On constate donc que l’OCALIVA doit, pour se positionner dans un ratio bénéfice/risque correct, être prescrit aux patients ayant une NASH avancée, en écartant les patients ayant un risque cardiovasculaire identifié et avec des prescriptions conjointes de statines pour contrebalancer la montée du LDL. Un traitement annexe pour le diabète de type 2 sera aussi indispensable, si il est présent

 

La population ITT potentielle de l’OCALIVA est donc, selon moi, une sous population réduite des patients NASH.

 

 

Maintenant, regardons quels sont les effets de L’Elafibranor sur ces 3 co-pathologies :

 

·      Hyperlipidémie

L’Elafibranor a démontré dans l’étude GOLDEN sa capacité à faire baisser l’hyperlipidémie.  Le profil lipidique pro-athérogène des patients souffrant de NASH a été amélioré avec une réduction significative du total et de LDL-C, et l'augmentation de HDL-C. Remarquablement, les améliorations des paramètres lipidiques ont été obtenues chez des patients déjà traités avec des thérapies hypolipidémiantes.

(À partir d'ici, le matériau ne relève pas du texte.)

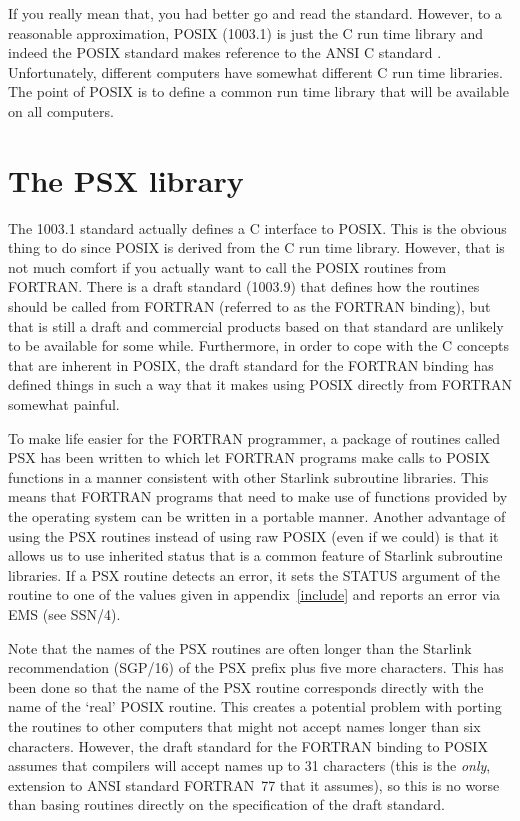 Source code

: \documentclass[twoside,11pt]{article}
\newcommand{\xref}[3]{#1}
\newcommand{\xlabel}[1]{}
\renewcommand{\_}{\texttt{\symbol{95}}}
\begin{document}
If you really mean that, you had better go and read the standard\cite{psx:std}.
However, to a reasonable approximation, POSIX (1003.1) is just the C run time
library and indeed the POSIX standard makes reference to the ANSI C standard
\cite{c:std}. Unfortunately, different computers have somewhat different C
run time libraries. The point of POSIX is to define a common run time library
that will be available on all computers.

\section{\xlabel{the_psx_library}The PSX library}

The 1003.1 standard actually defines a C interface to POSIX. This is
the obvious thing to do since POSIX is derived from the C run time
library. However, that is not much comfort if you actually want to call
the POSIX routines from FORTRAN. There is a draft standard (1003.9)
that defines how the routines should be called from FORTRAN (referred
to as the FORTRAN binding), but that is still a draft and commercial
products based on that standard are unlikely to be available for some
while. Furthermore, in order to cope with the C concepts that are
inherent in POSIX, the draft standard for the FORTRAN binding has
defined things in such a way that it makes using POSIX directly from
FORTRAN somewhat painful.

To make life easier for the FORTRAN programmer, a package of routines
called PSX has been written to which let FORTRAN programs make calls to
POSIX functions in a manner consistent with other Starlink subroutine
libraries. This means that FORTRAN programs that need to make use of
functions provided by the operating system can be written in a portable
manner. Another advantage of using the PSX routines instead of using
raw POSIX (even if we could) is that it allows us to use inherited
status that is a common feature of Starlink subroutine libraries. If a
PSX routine detects an error, it sets the STATUS argument of the
routine to one of the values given in appendix~\ref{include} and
reports an error via EMS (see \xref{SSN/4}{ssn4}{}).

Note that the names of the PSX routines are often longer than the
Starlink recommendation (\xref{SGP/16}{sgp16}{}) of the PSX\_ prefix
plus five more characters. This has been done so that the name of the
PSX routine corresponds directly with the name of the `real' POSIX
routine. This creates a potential problem with porting the routines to
other computers that might not accept names longer than six characters.
However, the draft standard for the FORTRAN binding to POSIX assumes
that compilers will accept names up to 31 characters (this is the
\emph{only}, extension to ANSI standard FORTRAN~77 that it assumes), so
this is no worse than basing routines directly on the specification of
the draft standard.
\end{document}
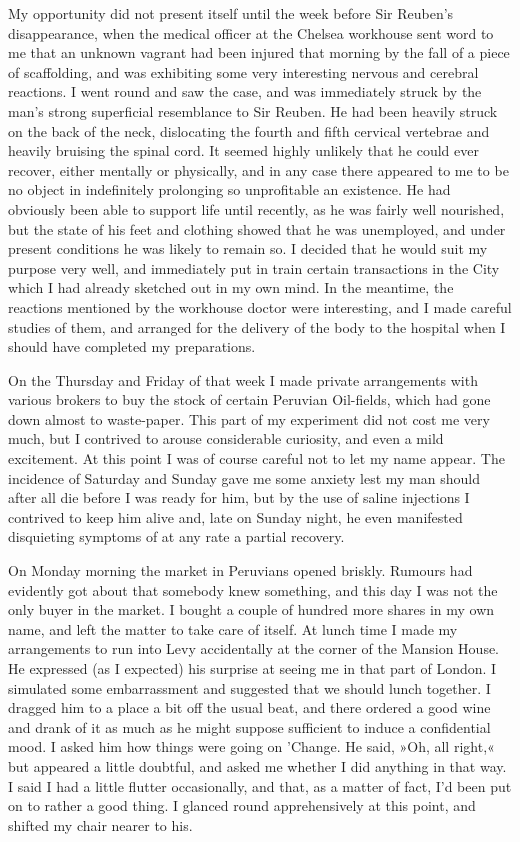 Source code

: My opportunity did not present itself until the week before Sir Reuben's disappearance, when the medical officer at the Chelsea workhouse sent word to me that an unknown vagrant had been injured that morning by the fall of a piece of scaffolding, and was exhibiting some very interesting nervous and cerebral reactions. I went round and saw the case, and was immediately struck by the man's strong superficial resemblance to Sir Reuben. He had been heavily struck on the back of the neck, dislocating the fourth and fifth cervical vertebrae and heavily bruising the spinal cord. It seemed highly unlikely that he could ever recover, either mentally or physically, and in any case there appeared to me to be no object in indefinitely prolonging so unprofitable an existence. He had obviously been able to support life until recently, as he was fairly well nourished, but the state of his feet and clothing showed that he was unemployed, and under present conditions he was likely to remain so. I decided that he would suit my purpose very well, and immediately put in train certain transactions in the City which I had already sketched out in my own mind. In the meantime, the reactions mentioned by the workhouse doctor were interesting, and I made careful studies of them, and arranged for the delivery of the body to the hospital when I should have completed my preparations.

On the Thursday and Friday of that week I made private arrangements with various brokers to buy the stock of certain Peruvian Oil-fields, which had gone down almost to waste-paper. This part of my experiment did not cost me very much, but I contrived to arouse considerable curiosity, and even a mild excitement. At this point I was of course careful not to let my name appear. The incidence of Saturday and Sunday gave me some anxiety lest my man should after all die before I was ready for him, but by the use of saline injections I contrived to keep him alive and, late on Sunday night, he even manifested disquieting symptoms of at any rate a partial recovery.

On Monday morning the market in Peruvians opened briskly. Rumours had evidently got about that somebody knew something, and this day I was not the only buyer in the market. I bought a couple of hundred more shares in my own name, and left the matter to take care of itself. At lunch time I made my arrangements to run into Levy accidentally at the corner of the Mansion House. He expressed (as I expected) his surprise at seeing me in that part of London. I simulated some embarrassment and suggested that we should lunch together. I dragged him to a place a bit off the usual beat, and there ordered a good wine and drank of it as much as he might suppose sufficient to induce a confidential mood. I asked him how things were going on 'Change. He said, »Oh, all right,« but appeared a little doubtful, and asked me whether I did anything in that way. I said I had a little flutter occasionally, and that, as a matter of fact, I'd been put on to rather a good thing. I glanced round apprehensively at this point, and shifted my chair nearer to his.


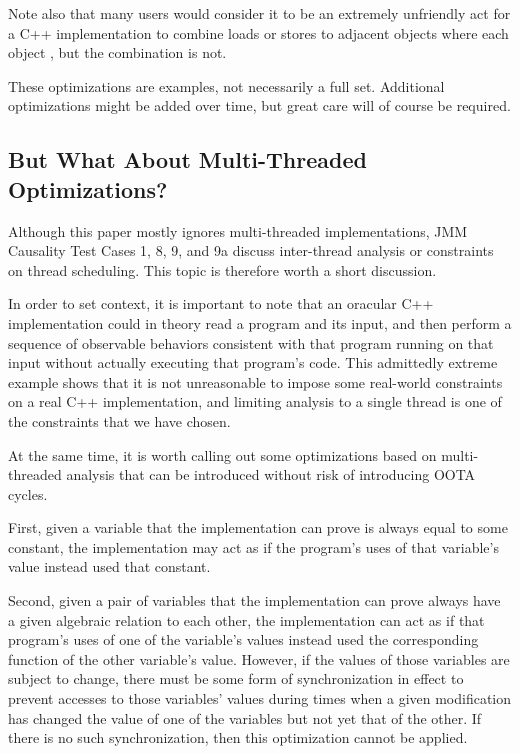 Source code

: \documentclass[10]{article}
\begin{document}
Note also that many users would consider it to be an extremely unfriendly
act for a C++ implementation to combine loads or stores to adjacent
objects where each object , but the combination is not.

These optimizations are examples, not necessarily a full set.
Additional optimizations might be added over time, but great care will
of course be required.

\subsection{But What About Multi-Threaded Optimizations?}
\label{sec:But What About Multi-Threaded Optimizations?}

Although this paper mostly ignores multi-threaded implementations,
JMM Causality Test Cases 1, 8, 9, and 9a discuss inter-thread
analysis or constraints on thread scheduling.
This topic is therefore worth a short discussion.

In order to set context, it is important to note that an oracular C++
implementation could in theory read a program and its input, and then
perform a sequence of observable behaviors consistent with that program
running on that input without actually executing that program's code.
This admittedly extreme example shows that it is not unreasonable to
impose some real-world constraints on a real C++ implementation, and
limiting analysis to a single thread is one of the constraints that we
have chosen.

At the same time, it is worth calling out some optimizations based on
multi-threaded analysis that can be introduced without risk of
introducing OOTA cycles.

First, given a variable that the implementation can prove is always equal
to some constant, the implementation may act as if the program's uses of
that variable's value instead used that constant.

Second, given a pair of variables that the implementation can prove always
have a given algebraic relation to each other, the implementation can
act as if that program's uses of one of the variable's values instead
used the corresponding function of the other variable's value.
However, if the values of those variables are subject to change, there
must be some form of synchronization in effect to prevent accesses
to those variables' values during times when a given modification has
changed the value of one of the variables but not yet that of the other.
If there is no such synchronization, then this optimization cannot
be applied.
\end{document}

La pathologie annexe est donc réduite par le traitement, même chez les patients déjà traités avec des statines.

 

·      Risque cardio-vasculaire

Pour les raisons vues précédemment L’Elafibranor réduit notablement le risque cardio-métabolique chez les patients. Dans l’Etude GOLDEN Il n'y a pas eu d'événements cardiovasculaires ou de décès dans les bras traités à l’Elafibranor.

 

·      Diabète de Type 2

Dans l’Etude de phase 2b GOLDEN, l’Elafibranor a démontré  une baisse notable du taux de glucose à jeun, une baisse du taux d’hémoglobine glyquée (Glycated Haemoglobin A1c) de -0,46% et baissé le score HOMA-IR . Remarquablement, les améliorations des paramètres glycémiques ont été obtenues chez des patients déjà traités avec des molécules conventionnelles. La pathologie annexe est donc réduite par le traitement.

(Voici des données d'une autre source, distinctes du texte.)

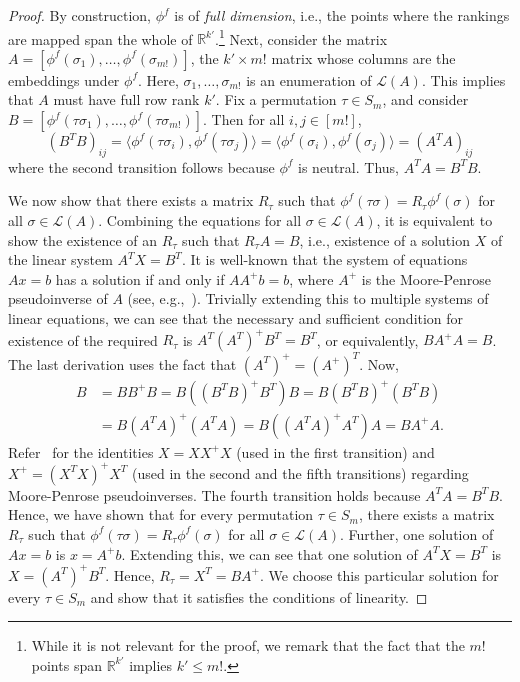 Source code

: \documentclass[prodmode]{acmsmall-ec14}
\newcommand{\calL}{{\mathcal{L}}}
\newcommand{\rank}{{\calL(A)}}
\begin{document}
\begin{proof}
By construction, $\phi^f$ is of \emph{full dimension}, i.e., the points where the rankings are mapped span the whole of $\mathbb{R}^{k'}$.\footnote{While it is not relevant for the proof, we remark that the fact that the $m!$ points span $\mathbb{R}^{k'}$ implies $k' \le m!$.} Next, consider the matrix $A = [\phi^f(\sigma_1), \ldots, \phi^f(\sigma_{m!})]$, the $k' \times m!$ matrix whose columns are the embeddings under $\phi^f$. Here, $\sigma_1,\ldots,\sigma_{m!}$ is an enumeration of $\rank$. This implies that $A$ must have full row rank $k'$. Fix a permutation $\tau \in S_m$, and consider $B = [\phi^f(\tau \sigma_1), \ldots, \phi^f(\tau \sigma_{m!})]$. Then for all $i,j \in [m!]$, 
$$
(B^T B)_{ij} = \langle \phi^f(\tau \sigma_i), \phi^f(\tau \sigma_j) \rangle = \langle \phi^f(\sigma_i), \phi^f(\sigma_j) \rangle = (A^T A)_{ij}
$$
where the second transition follows because $\phi^f$ is neutral. Thus, $A^T A = B^T B$.

We now show that there exists a matrix $R_{\tau}$ such that $\phi^f(\tau \sigma) = R_{\tau} \phi^f(\sigma)$ for all $\sigma \in \rank$. Combining the equations for all $\sigma \in \rank$, it is equivalent to show the existence of an $R_{\tau}$ such that $R_{\tau} A = B$, i.e., existence of a solution $X$ of the linear system $A^T X = B^T$. It is well-known that the system of equations $Ax=b$ has a solution if and only if $AA^{+}b = b$, where $A^{+}$ is the Moore-Penrose pseudoinverse of $A$ (see, e.g.,~\cite{BH12}). Trivially extending this to multiple systems of linear equations, we can see that the necessary and sufficient condition for existence of the required $R_{\tau}$ is $A^T (A^T)^{+} B^T = B^T$, or equivalently, $B A^{+} A = B$. The last derivation uses the fact that $(A^T)^{+} = (A^{+})^T$. Now, 
\begin{align*}
B &= B B^{+} B = B \left( (B^T B)^{+} B^T \right) B = B (B^T B)^{+} \left( B^T B \right) \\
&= B (A^T A)^{+} \left( A^T A \right) = B \left( (A^T A)^{+} A^T \right) A = B A^{+} A.
\end{align*}
Refer~\cite{BH12} for the identities $X = X X^{+} X$ (used in the first transition) and $X^{+} = (X^T X)^{+} X^T$ (used in the second and the fifth transitions) regarding Moore-Penrose pseudoinverses. The fourth transition holds because $A^T A = B^T B$. Hence, we have shown that for every permutation $\tau \in S_m$, there exists a matrix $R_{\tau}$ such that $\phi^f(\tau \sigma) = R_{\tau} \phi^f(\sigma)$ for all $\sigma \in \rank$. Further, one solution of $Ax=b$ is $x = A^{+}b$. Extending this, we can see that one solution of $A^T X = B^T$ is $X = (A^T)^{+} B^T$. Hence, $R_{\tau} = X^T = BA^{+}$. We choose this particular solution for every $\tau \in S_m$ and show that it satisfies the conditions of linearity. 


\end{proof}
\end{document}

On constate donc que l’ELAFIBRANOR se positionne dans un excellent ratio bénéfice/risque car, outre son effet sur la NASH il améliore notablement les pathologies annexes les plus souvent rencontrées. Il peut donc être prescrit sereinement aux patients ayant une NASH peu avancée tout en permettant de réduire éventuellement les prescriptions conjointes comme les statines et les antidiabétiques.

 

La population ITT potentielle de l’ ELAFIBRANOR est donc, selon moi, l’ensemble des patients NASH étendue aux patients ayant une pathologie peu avancée, un risque cardio-vasculaire et un diabète ou un pré-diabète.

 

Cette comparaison montre à quel point deux médicaments ciblant la même maladie ont une population cible ITT pouvant varier du simple au triple uniquement à cause des effets secondaires

 

CONCLUSION

La population à traiter des patients ayant une NASH sera adaptée au profil des futurs médicaments, plus les médicaments auront un profil de safety élevé, plus il sera admis de traiter les patients précocement, élargissant de fait la population ITT.